Extracted records:
══════════

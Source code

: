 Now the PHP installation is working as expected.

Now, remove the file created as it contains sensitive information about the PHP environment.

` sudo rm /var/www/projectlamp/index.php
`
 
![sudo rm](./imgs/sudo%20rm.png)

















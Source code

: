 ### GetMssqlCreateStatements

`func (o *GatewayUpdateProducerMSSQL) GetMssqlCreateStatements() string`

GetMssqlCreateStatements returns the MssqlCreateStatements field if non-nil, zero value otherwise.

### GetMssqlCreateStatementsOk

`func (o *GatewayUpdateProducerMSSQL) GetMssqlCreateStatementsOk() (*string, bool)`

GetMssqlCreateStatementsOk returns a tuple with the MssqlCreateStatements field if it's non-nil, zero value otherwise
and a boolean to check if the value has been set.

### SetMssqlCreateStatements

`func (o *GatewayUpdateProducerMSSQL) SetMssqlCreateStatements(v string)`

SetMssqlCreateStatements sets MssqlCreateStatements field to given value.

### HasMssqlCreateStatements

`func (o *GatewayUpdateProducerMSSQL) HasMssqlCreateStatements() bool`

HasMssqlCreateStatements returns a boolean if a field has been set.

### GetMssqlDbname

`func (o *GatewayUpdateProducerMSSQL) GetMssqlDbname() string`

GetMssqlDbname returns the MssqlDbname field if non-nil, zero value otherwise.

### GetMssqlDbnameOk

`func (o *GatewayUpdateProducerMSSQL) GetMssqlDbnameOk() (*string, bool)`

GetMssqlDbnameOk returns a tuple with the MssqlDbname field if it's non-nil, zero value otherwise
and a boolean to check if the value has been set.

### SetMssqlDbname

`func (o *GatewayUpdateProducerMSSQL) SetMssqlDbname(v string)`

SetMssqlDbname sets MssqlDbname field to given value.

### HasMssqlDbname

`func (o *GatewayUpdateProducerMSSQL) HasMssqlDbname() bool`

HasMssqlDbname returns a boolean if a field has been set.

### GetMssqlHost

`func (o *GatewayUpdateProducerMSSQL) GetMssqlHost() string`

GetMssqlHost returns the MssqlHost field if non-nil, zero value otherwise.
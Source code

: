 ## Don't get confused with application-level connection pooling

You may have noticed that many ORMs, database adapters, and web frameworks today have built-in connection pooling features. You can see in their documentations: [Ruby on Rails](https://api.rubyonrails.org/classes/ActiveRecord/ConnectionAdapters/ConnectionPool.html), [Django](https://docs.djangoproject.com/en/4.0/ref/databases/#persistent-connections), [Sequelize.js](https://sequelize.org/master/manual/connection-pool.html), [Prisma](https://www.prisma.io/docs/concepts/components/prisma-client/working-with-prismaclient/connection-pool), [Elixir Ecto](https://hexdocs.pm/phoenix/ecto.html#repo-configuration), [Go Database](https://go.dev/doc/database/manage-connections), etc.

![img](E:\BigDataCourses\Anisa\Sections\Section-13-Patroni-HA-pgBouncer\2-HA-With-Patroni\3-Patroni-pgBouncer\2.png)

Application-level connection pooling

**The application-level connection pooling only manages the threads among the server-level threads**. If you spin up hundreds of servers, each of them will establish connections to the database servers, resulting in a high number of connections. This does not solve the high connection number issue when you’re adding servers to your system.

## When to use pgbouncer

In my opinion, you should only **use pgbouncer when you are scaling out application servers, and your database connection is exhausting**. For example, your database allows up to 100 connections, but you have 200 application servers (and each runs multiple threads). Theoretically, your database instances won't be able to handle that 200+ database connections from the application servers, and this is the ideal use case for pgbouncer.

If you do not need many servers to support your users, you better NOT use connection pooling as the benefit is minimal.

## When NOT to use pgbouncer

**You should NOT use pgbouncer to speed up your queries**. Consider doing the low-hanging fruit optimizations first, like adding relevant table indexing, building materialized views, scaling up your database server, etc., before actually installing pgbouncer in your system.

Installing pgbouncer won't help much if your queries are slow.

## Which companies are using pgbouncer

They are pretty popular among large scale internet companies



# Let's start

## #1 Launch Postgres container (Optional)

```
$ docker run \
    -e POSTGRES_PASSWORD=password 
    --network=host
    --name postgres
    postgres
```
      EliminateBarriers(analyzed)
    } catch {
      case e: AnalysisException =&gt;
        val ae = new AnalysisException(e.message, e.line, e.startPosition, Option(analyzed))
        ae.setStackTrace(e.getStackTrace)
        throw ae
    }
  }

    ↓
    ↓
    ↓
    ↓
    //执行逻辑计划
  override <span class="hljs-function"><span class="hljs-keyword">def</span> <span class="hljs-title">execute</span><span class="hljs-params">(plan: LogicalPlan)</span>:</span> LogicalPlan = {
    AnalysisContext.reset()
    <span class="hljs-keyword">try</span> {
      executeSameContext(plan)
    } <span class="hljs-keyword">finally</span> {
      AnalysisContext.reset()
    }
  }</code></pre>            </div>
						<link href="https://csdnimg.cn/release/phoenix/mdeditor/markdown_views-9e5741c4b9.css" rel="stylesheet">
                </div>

══════════

TASK DETAILS: Read through the lines above and collect those that contain the string "zero".

EXPECTED ANSWER:
GetMssqlCreateStatements returns the MssqlCreateStatements field if non-nil, zero value otherwise.
GetMssqlCreateStatementsOk returns a tuple with the MssqlCreateStatements field if it's non-nil, zero value otherwise
GetMssqlDbname returns the MssqlDbname field if non-nil, zero value otherwise.
GetMssqlDbnameOk returns a tuple with the MssqlDbname field if it's non-nil, zero value otherwise
GetMssqlHost returns the MssqlHost field if non-nil, zero value otherwise.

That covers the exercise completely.